TASK REQUIREMENTS - Identify and copy all lines of the material where the string "randint" is found.
#### RECORD EXTRACTS
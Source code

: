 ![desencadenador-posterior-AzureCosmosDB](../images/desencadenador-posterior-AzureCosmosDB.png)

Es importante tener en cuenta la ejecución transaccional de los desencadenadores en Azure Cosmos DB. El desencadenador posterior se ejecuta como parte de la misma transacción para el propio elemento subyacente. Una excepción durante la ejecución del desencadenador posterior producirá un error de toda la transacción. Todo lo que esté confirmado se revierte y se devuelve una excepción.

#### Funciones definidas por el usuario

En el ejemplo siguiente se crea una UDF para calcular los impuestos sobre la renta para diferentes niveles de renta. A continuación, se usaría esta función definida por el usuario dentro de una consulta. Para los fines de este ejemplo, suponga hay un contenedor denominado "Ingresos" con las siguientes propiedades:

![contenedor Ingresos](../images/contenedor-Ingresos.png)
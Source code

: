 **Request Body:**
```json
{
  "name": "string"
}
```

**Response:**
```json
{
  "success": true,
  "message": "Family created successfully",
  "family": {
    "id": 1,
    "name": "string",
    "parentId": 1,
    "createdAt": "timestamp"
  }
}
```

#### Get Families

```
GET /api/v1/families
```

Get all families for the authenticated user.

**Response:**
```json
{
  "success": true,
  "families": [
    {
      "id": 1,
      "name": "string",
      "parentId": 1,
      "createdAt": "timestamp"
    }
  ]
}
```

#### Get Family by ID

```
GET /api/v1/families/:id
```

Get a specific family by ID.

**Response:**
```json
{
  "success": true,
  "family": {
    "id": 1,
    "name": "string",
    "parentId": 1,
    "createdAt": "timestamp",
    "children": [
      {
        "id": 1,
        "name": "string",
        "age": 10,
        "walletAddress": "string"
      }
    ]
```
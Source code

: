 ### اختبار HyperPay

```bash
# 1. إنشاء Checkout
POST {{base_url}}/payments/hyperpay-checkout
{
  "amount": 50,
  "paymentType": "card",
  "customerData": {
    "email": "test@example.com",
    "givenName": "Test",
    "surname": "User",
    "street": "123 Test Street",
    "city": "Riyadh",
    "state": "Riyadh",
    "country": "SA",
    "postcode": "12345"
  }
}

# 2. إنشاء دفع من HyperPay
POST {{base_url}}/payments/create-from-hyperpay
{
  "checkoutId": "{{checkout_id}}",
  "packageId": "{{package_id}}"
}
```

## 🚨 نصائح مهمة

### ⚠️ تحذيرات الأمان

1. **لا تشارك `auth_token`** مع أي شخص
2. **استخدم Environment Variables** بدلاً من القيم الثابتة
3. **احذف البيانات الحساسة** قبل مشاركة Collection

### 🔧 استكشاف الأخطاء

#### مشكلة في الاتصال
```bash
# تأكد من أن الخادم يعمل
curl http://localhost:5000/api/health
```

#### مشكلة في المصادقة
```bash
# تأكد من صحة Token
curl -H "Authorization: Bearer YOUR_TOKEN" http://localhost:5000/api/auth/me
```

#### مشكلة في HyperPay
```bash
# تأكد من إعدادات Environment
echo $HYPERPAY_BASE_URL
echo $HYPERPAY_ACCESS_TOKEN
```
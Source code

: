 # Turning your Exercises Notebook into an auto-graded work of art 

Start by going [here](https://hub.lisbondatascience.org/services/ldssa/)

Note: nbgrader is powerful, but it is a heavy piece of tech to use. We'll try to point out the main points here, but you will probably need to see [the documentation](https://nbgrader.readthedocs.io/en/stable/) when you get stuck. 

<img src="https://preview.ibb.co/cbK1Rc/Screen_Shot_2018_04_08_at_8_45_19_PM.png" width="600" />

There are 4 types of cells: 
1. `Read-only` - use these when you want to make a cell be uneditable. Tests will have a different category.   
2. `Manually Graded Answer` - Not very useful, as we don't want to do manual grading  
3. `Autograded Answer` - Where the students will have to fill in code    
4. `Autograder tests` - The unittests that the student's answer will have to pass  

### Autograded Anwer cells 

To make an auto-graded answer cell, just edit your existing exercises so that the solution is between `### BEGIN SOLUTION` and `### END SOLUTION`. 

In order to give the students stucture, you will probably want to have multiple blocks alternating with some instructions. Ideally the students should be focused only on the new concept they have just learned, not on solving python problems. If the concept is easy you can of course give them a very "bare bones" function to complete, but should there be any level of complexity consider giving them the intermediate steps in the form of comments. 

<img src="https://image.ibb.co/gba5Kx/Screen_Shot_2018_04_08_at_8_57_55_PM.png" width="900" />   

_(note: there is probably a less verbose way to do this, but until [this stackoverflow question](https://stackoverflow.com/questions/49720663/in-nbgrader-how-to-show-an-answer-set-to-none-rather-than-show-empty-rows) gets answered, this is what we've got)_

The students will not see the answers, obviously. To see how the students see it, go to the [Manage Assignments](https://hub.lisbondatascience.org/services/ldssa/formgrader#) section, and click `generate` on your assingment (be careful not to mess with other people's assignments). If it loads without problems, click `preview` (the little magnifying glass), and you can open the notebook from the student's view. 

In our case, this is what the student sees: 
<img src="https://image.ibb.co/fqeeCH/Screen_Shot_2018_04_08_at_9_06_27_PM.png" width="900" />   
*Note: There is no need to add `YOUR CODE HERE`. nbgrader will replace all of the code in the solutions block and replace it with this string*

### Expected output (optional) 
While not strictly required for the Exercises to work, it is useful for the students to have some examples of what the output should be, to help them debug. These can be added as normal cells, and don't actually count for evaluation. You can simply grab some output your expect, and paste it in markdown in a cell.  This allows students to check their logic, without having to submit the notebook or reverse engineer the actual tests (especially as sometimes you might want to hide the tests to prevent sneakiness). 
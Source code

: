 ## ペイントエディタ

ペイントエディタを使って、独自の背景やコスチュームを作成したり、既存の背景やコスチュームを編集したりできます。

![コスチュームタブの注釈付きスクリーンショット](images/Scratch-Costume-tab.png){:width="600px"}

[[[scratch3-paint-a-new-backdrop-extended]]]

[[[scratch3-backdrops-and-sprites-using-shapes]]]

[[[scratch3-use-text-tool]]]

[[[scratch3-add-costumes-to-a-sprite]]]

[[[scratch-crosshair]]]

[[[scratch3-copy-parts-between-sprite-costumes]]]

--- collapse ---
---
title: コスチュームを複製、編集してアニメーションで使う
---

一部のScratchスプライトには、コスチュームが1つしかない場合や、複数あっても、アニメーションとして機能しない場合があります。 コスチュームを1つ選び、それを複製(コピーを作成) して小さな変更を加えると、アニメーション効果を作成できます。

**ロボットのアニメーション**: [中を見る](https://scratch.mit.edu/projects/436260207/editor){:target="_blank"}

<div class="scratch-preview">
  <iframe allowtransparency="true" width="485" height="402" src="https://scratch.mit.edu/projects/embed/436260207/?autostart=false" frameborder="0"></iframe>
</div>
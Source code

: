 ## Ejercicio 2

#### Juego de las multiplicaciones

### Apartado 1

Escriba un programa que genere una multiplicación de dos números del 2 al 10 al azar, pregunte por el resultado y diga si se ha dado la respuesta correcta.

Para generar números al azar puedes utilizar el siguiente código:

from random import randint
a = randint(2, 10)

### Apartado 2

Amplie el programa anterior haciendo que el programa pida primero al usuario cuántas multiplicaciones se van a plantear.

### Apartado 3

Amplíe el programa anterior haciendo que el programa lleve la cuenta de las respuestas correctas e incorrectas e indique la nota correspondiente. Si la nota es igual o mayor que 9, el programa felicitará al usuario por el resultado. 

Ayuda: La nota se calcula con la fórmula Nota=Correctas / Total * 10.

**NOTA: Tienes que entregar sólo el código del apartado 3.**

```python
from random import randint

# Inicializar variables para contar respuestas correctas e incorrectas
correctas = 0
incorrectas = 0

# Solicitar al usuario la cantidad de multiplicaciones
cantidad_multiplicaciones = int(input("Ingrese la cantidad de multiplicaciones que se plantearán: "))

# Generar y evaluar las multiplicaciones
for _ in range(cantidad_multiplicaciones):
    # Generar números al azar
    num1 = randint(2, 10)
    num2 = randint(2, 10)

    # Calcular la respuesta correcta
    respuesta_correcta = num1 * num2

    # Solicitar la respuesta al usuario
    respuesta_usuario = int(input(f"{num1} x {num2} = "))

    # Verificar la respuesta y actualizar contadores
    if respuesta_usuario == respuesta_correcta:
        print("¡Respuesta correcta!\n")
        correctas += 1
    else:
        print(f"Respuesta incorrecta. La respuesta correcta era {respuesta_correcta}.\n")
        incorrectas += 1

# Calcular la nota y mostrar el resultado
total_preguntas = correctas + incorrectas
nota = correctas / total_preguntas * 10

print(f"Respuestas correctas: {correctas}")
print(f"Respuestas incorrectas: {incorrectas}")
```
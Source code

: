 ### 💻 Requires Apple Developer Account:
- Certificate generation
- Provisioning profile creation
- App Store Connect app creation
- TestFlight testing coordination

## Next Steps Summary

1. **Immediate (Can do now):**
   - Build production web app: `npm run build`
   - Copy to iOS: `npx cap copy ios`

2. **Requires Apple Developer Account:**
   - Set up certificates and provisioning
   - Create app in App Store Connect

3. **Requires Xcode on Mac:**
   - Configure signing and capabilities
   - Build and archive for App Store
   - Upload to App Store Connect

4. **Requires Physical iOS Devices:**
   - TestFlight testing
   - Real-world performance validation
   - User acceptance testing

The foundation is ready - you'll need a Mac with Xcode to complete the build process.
########
SOLUTION TO THE EXERCISE -
from random import randint
a = randint(2, 10)
from random import randint
    num1 = randint(2, 10)
    num2 = randint(2, 10)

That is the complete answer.